PROVIDED DATA ->
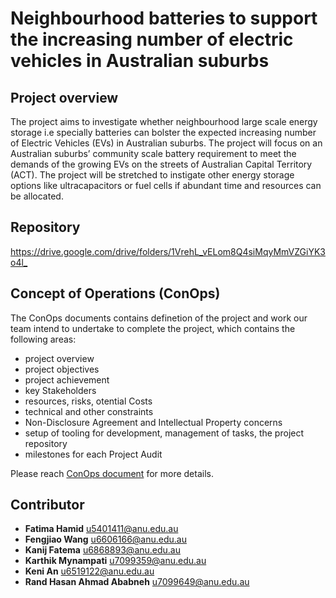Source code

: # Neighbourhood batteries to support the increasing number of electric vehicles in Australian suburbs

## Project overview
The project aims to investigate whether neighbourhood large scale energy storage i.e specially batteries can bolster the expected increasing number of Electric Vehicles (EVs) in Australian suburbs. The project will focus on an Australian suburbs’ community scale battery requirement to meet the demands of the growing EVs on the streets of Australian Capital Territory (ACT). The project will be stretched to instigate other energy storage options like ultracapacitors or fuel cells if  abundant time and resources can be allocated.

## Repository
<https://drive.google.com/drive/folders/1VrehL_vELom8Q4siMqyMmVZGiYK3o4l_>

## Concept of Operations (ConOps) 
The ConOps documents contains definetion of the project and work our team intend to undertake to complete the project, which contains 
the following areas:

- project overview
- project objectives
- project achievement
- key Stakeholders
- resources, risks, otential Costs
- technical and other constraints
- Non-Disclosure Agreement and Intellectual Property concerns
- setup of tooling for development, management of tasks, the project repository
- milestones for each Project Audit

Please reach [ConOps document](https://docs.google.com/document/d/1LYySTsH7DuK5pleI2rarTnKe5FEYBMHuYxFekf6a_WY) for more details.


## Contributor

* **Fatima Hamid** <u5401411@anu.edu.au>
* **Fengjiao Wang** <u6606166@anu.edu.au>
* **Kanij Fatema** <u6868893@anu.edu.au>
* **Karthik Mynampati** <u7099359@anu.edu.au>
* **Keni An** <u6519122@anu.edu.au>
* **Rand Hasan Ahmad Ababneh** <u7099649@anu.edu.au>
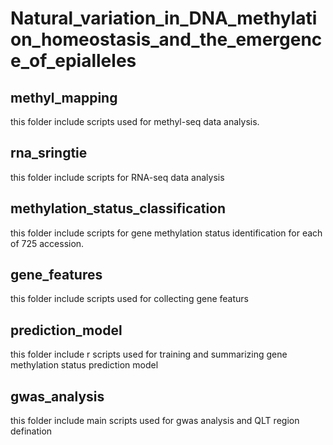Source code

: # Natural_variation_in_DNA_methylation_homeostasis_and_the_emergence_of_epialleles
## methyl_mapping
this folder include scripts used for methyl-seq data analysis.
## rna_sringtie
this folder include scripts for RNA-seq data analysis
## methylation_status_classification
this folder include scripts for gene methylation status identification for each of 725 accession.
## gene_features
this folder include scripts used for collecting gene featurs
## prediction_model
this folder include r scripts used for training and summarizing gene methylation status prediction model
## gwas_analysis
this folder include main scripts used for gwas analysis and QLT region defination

==

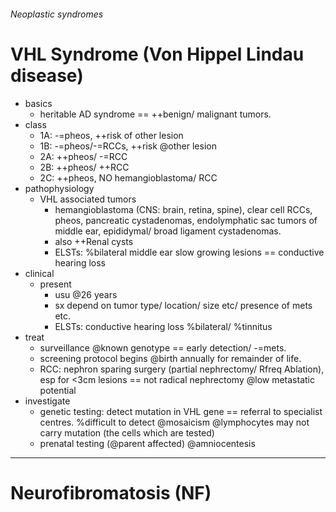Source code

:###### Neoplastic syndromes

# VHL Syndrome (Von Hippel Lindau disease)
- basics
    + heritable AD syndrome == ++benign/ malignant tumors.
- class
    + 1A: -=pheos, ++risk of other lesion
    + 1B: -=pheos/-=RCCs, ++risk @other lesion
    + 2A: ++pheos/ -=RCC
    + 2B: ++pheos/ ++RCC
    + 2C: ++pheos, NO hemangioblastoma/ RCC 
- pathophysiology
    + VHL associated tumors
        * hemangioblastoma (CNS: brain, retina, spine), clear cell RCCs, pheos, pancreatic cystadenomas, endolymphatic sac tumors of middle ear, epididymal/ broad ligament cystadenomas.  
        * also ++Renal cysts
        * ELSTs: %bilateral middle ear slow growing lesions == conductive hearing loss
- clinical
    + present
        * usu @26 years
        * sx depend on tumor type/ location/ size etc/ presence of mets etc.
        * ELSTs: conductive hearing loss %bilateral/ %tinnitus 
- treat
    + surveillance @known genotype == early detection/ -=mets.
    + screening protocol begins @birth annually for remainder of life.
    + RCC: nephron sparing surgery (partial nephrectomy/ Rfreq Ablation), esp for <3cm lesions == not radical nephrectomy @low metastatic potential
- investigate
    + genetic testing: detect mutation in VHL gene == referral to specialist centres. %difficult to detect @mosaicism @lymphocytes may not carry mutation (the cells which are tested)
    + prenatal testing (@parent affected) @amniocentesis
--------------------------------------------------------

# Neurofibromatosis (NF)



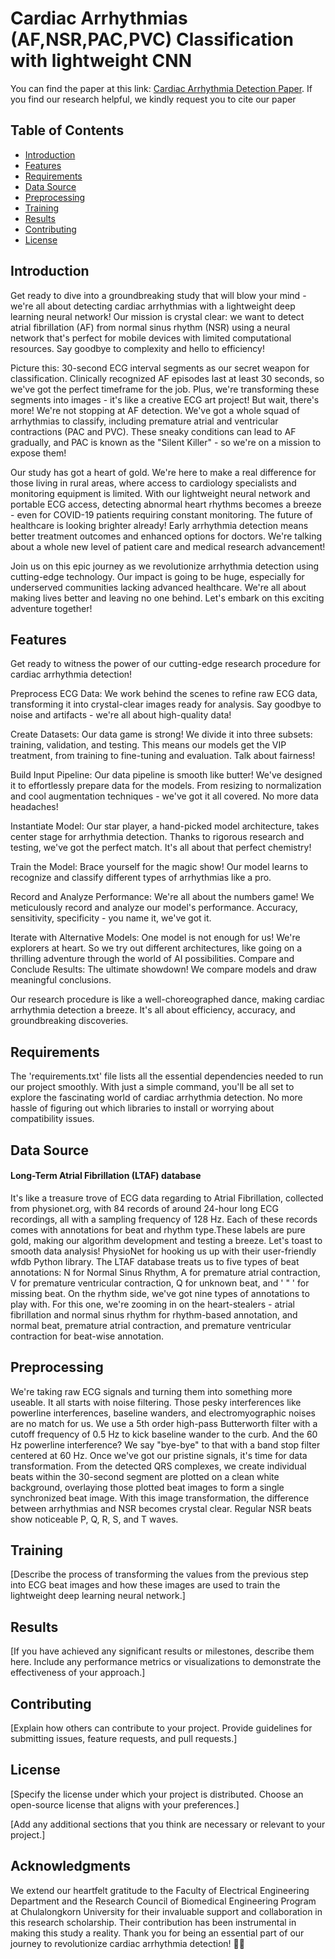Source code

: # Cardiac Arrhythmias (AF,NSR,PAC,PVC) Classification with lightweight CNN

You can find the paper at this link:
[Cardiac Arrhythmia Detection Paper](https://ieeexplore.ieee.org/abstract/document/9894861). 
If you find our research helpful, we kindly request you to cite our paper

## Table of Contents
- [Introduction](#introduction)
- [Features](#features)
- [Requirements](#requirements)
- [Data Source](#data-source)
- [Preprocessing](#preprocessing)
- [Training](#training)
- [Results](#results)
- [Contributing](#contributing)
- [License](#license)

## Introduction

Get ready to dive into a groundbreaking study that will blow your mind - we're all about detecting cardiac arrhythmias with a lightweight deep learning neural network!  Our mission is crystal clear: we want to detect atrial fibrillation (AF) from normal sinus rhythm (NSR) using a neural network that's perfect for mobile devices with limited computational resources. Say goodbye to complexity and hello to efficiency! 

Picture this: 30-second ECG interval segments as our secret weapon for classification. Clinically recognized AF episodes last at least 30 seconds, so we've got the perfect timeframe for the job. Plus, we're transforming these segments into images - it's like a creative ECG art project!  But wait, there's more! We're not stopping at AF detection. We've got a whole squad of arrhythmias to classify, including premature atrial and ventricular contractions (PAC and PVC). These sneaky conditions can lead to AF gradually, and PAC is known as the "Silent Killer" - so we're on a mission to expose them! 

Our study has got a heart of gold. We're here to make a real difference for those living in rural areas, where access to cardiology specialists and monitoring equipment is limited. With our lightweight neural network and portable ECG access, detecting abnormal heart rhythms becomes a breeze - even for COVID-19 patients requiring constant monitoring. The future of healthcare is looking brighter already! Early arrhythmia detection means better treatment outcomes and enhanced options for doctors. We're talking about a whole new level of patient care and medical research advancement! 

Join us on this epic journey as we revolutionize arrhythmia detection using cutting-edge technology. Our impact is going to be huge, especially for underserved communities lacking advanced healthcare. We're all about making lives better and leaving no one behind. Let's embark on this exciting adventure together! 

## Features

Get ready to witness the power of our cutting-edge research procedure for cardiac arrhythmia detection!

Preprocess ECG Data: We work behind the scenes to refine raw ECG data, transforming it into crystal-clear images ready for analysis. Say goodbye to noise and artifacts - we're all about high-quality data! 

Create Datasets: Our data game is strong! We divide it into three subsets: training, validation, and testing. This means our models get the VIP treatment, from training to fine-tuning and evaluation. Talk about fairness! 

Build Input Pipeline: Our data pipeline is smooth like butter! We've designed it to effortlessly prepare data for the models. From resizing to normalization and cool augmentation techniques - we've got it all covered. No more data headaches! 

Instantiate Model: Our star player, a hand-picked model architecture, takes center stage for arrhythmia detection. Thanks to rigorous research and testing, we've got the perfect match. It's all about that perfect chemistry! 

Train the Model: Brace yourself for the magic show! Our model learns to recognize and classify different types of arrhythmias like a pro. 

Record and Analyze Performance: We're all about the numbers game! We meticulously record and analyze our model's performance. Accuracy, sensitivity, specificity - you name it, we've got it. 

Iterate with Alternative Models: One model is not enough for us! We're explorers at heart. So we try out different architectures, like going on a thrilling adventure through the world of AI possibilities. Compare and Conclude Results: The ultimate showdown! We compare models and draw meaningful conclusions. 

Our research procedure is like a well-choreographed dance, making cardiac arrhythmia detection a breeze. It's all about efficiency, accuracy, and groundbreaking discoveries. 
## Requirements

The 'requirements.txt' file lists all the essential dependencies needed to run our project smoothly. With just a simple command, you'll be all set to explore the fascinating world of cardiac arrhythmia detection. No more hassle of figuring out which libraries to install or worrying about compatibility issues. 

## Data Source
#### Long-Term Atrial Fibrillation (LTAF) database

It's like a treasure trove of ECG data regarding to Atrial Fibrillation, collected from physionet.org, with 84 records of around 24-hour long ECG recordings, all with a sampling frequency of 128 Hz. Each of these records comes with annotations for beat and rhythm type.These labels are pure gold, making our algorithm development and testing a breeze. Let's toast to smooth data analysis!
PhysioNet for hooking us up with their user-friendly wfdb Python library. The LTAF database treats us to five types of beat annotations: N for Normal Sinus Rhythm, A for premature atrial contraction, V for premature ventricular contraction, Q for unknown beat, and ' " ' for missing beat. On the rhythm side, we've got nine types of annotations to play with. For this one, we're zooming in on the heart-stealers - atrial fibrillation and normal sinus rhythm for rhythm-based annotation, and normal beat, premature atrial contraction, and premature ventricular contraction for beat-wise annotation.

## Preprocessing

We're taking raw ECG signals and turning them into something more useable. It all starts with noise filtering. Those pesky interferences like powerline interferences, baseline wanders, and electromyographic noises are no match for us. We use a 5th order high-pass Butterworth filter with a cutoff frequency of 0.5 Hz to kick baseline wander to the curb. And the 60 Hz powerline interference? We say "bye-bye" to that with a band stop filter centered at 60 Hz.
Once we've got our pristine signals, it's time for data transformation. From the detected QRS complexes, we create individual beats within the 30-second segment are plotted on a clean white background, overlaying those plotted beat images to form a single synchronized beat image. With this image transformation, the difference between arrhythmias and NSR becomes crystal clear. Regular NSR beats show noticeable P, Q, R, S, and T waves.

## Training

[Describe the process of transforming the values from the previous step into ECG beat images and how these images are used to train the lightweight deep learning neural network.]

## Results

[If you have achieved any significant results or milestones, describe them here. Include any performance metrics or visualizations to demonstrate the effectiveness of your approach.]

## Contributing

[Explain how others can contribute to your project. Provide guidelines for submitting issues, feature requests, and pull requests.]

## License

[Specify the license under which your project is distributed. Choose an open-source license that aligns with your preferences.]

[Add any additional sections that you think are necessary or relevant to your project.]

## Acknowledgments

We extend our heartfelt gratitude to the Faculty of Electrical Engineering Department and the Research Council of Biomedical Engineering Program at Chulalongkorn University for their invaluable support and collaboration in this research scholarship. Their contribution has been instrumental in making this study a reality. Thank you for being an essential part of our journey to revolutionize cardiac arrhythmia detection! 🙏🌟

* * *

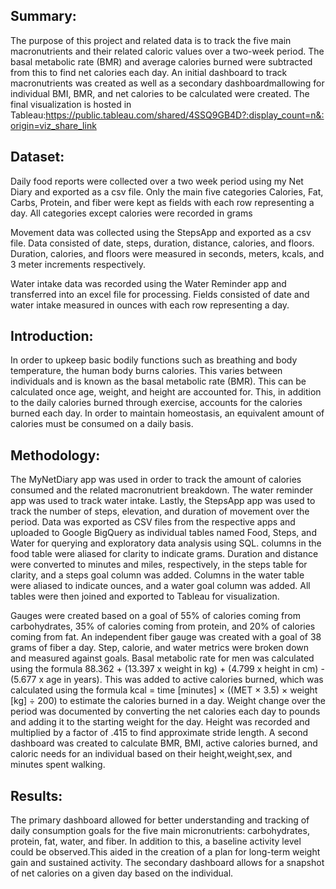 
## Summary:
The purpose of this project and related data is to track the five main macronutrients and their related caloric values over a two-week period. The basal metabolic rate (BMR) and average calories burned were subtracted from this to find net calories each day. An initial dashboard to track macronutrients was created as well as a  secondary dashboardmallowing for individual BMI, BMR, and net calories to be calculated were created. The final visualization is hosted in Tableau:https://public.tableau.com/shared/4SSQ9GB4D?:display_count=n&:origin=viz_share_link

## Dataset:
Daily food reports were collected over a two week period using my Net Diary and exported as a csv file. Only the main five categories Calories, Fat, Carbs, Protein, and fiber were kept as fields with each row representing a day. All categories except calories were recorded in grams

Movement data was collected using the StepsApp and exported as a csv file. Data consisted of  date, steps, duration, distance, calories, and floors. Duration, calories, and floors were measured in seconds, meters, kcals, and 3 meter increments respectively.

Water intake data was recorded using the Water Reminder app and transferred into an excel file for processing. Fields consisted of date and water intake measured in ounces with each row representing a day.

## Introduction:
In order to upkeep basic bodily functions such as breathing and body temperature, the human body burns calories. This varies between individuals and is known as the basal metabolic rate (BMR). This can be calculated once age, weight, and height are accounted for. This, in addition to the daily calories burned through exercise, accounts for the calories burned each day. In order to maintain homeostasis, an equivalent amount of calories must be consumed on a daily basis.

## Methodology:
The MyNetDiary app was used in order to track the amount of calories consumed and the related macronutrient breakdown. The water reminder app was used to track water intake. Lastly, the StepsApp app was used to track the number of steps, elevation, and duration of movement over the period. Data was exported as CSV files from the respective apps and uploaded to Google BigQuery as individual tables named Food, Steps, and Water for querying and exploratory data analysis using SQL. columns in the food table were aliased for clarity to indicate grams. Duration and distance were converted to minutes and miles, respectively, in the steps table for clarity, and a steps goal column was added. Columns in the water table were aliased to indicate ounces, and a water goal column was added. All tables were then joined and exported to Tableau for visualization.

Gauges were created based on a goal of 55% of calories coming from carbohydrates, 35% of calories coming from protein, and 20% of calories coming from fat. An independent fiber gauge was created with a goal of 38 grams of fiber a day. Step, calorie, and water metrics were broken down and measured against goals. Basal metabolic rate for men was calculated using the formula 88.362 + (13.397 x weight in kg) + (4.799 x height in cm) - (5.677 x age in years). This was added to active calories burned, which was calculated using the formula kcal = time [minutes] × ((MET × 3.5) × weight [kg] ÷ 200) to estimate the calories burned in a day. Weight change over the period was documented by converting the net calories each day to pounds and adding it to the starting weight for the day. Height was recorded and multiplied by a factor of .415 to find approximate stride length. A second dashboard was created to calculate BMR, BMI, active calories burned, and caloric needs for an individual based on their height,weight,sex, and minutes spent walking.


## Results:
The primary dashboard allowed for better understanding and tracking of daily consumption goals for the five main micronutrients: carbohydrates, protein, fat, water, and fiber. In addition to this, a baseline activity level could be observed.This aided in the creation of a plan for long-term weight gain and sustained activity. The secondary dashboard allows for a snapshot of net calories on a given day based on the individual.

PROBLEM REQUIREMENTS -> Filter the listing for the word "journey" and copy every line that holds it.

OUTPUT ->
Join us on this epic journey as we revolutionize arrhythmia detection using cutting-edge technology. Our impact is going to be huge, especially for underserved communities lacking advanced healthcare. We're all about making lives better and leaving no one behind. Let's embark on this exciting adventure together! 
We extend our heartfelt gratitude to the Faculty of Electrical Engineering Department and the Research Council of Biomedical Engineering Program at Chulalongkorn University for their invaluable support and collaboration in this research scholarship. Their contribution has been instrumental in making this study a reality. Thank you for being an essential part of our journey to revolutionize cardiac arrhythmia detection! 🙏🌟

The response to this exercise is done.